Comenzamos a movernos cuando golpeó la brisa. Me viré y vi a varios jóvenes encaramados en una columna de la carpa delantera mientras el viento levantaba toda la parte trasera de esta carpa más tres pies en el aire. Le dije a mi mujer “vámonos” y comenzamos a dirigirnos al descampado, a paso cada vez más acelerado...
Miré hacia la carpa cuando veo que los muchachos que estaban en la columna salen disparados (o se caen) y justo en ese momento la lona superior se rompe. En ese momento, siento un ruido y miro instintivamente hacia arriba y veo parte de la estructura de la carpa en la que estábamos pasar muy alto sobre mi... entonces oí lo que no quisiera volver a oír en mi vida, a mi esposa gritando “¡MI HIJO! ¡MI HIJO ESTÁ HERIDO!”. Me volteo y veo a mi hijo en el suelo y los restos de la carpa terminando de caer delante de él.

No voy ni a intentar describir ese momento.

Salí corriendo hacia él y lo ayudé a incorporarse, preguntándole si estaba bien y revisándolo por completo. Decidimos que ahí no nos podíamos quedar, y salimos, casi corriendo, sin rumbo... en eso dos soldados de la FAD, sin pedírselos cargaron a mi hijo y salieron corriendo con él... eso me dio tiempo para organizar mis ideas, y les grité “guardias al hangar”, y hacia allá fuimos. Allí revisé a Daniel e intenté tranquilizar a mi esposa, quien estaba comprensiblemente muy nerviosa. Al terminar de revisar a Daniel, y no encontrarle nada malo, hablamos mi esposa y yo, y ella me dijo que teníamos que llevarlo a la Clínica Abreu (nuestra clínica de confianza), y me congelé. No supe que hacer. Mi mente se puso en blanco. Y justo antes de entrar en pánico, pude ver a mi hermano y pude reaccionar. Hablé con mi hermano y le dije que queríamos llevar a Daniel rápido al médico, pero que no me atrevía a salir de ahí sin que alguien lo viera primero. Me agaché y le pedí a Daniel que se mantuviera tranquilo para no asustar a su mamá. El me indicó que fuera hacia las ambulancias, y así lo hicimos, llevando a Daniel con nosotros, por supuesto.

Al llegar allí vi a un señor de civil a quien le pregunté “¿es médico?” cuando me dijo que sí le comenté lo que había sucedido, que quería que alguien lo viera rápidamente antes de partir hacia una clínica. Su respuesta –casi una orden- me agarró por completa sorpresa: “muy bien, súbanlo a la ambulancia”... Se me revolteó el loco. Me subí y le dije “¿cómo así? Es mi hijo coño, usted no me dice que hacer” ... ahí me robó los chelitos, cuando con tono calmado, pero muy firme me dijo “y yo soy el director del hospital Ramón de Lara, y sin mi autorización no sale nadie de aquí”. OK la autoridad. Luego de esa “gentil” aclaratoria lo único que hay que decidir es quien lo acompañará en la ambulancia.

Decidí ir yo, por lo nerviosa que estaba mi esposa. Camino hacia el hospital en la ambulancia, junto a una señora con fractura abierta en la pierna, dimos todos los tumbos posibles, con acelerones y frenazos, virajes bruscos, ya casi llegando mi hijo me dijo tengo náuseas (después de un golpe en la cabeza, una de las cosas que uno no quiere oír). Quise creer que se debía a lo accidentado del camino. Y llegamos al Hospital.

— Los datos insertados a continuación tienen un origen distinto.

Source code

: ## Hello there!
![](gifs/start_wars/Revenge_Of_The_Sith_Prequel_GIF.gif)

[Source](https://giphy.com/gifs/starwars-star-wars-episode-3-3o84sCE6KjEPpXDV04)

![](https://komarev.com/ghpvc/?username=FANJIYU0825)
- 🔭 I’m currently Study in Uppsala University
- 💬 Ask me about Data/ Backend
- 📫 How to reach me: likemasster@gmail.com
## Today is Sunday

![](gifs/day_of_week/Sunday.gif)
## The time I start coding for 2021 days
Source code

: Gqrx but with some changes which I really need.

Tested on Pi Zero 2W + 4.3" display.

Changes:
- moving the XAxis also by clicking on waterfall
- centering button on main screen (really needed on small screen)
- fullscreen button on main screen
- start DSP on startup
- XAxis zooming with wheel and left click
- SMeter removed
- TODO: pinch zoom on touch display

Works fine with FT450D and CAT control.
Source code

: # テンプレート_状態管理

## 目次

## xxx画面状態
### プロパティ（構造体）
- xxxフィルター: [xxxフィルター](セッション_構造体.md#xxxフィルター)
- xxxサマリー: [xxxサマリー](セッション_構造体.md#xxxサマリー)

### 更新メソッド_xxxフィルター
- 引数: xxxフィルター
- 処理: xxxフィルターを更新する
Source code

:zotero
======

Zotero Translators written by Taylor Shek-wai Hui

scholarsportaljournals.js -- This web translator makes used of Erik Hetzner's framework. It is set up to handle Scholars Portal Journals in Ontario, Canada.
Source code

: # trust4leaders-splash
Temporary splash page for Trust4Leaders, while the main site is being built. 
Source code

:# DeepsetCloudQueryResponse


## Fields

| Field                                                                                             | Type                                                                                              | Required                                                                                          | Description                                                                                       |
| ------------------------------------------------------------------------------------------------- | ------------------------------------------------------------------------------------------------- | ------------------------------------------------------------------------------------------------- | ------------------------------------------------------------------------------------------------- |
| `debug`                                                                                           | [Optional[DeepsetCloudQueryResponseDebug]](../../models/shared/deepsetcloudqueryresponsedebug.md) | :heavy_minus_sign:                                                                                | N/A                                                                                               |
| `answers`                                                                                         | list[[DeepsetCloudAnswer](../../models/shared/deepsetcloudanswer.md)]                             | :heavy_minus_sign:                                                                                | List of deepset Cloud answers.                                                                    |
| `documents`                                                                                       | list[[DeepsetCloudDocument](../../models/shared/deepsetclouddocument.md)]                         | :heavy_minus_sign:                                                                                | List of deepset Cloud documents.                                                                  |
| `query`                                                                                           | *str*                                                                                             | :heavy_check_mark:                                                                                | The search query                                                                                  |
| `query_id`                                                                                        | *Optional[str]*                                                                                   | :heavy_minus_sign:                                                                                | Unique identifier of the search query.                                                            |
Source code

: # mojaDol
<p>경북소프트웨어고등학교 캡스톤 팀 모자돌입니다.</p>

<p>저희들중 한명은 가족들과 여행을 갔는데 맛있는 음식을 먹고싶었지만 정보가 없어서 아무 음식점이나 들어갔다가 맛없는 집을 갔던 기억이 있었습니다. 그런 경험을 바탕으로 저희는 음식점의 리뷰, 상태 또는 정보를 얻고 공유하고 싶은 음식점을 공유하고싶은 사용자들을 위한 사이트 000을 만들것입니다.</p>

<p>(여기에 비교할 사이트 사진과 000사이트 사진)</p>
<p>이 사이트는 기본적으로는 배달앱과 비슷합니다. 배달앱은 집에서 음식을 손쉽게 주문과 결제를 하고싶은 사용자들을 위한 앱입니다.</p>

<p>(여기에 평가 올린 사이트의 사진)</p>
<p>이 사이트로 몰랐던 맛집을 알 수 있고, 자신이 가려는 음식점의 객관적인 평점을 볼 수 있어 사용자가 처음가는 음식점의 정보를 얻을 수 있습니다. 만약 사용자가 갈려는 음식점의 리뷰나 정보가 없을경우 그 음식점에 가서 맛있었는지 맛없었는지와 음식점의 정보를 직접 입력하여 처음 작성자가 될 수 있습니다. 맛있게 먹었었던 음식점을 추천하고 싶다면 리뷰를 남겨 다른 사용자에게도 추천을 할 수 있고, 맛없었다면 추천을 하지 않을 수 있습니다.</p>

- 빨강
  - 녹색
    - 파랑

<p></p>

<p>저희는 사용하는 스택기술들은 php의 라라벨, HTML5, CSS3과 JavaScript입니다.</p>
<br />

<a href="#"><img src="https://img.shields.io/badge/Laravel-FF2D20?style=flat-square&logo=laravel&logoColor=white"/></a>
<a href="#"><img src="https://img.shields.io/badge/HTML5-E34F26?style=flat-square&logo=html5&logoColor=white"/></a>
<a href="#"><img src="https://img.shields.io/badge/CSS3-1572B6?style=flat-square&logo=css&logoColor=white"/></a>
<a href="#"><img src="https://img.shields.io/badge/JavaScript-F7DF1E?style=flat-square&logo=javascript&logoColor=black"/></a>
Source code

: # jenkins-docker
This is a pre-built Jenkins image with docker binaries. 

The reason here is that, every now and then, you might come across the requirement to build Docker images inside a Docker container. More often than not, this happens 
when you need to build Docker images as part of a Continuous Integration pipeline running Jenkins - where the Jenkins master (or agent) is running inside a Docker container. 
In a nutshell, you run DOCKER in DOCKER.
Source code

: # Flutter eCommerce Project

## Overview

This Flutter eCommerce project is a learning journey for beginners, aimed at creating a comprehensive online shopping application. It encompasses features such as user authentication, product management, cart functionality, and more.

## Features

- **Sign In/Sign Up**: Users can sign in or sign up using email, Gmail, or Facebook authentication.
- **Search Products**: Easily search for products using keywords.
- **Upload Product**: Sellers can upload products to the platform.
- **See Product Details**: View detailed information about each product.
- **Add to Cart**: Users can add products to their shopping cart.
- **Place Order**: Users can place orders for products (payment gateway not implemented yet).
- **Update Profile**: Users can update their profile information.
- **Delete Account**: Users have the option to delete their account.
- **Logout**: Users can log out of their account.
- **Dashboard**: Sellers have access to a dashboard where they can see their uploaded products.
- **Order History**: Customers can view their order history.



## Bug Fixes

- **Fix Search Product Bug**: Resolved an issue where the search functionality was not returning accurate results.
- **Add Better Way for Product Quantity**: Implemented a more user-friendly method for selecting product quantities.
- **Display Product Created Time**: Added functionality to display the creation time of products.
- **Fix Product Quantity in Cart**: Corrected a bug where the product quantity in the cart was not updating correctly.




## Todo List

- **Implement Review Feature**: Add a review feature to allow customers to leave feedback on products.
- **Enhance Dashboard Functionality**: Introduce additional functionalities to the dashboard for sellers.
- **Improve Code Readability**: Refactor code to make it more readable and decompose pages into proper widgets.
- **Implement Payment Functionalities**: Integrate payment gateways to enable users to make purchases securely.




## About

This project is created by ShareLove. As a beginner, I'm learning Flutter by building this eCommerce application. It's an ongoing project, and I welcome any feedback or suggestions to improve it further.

Cargué a Daniel y lo metí hacia la emergencia, donde conté lo sucedido y rápidamente lo revisaron y empezaron a monitorearlo. Cuando empezaron a atenderle le dije a Daniel que iría a llamar a su mamá y salí. Habrían pasado ni tres minutos –fuimos la primera ambulancia en llegar- y ya había en la entrada de la emergencia una fila de médicos esperando a los demás heridos.

Al llegar mi esposa, quien tardó en llegar porque –por error mío, no la comuniqué con mi hermano para coordinar- ya las cosas transcurrieron hacia la calma. Daniel resultó solo con heridas de abrasión al caer al piso, cuatro horas de observación –por si las moscas- y recibimos el alta.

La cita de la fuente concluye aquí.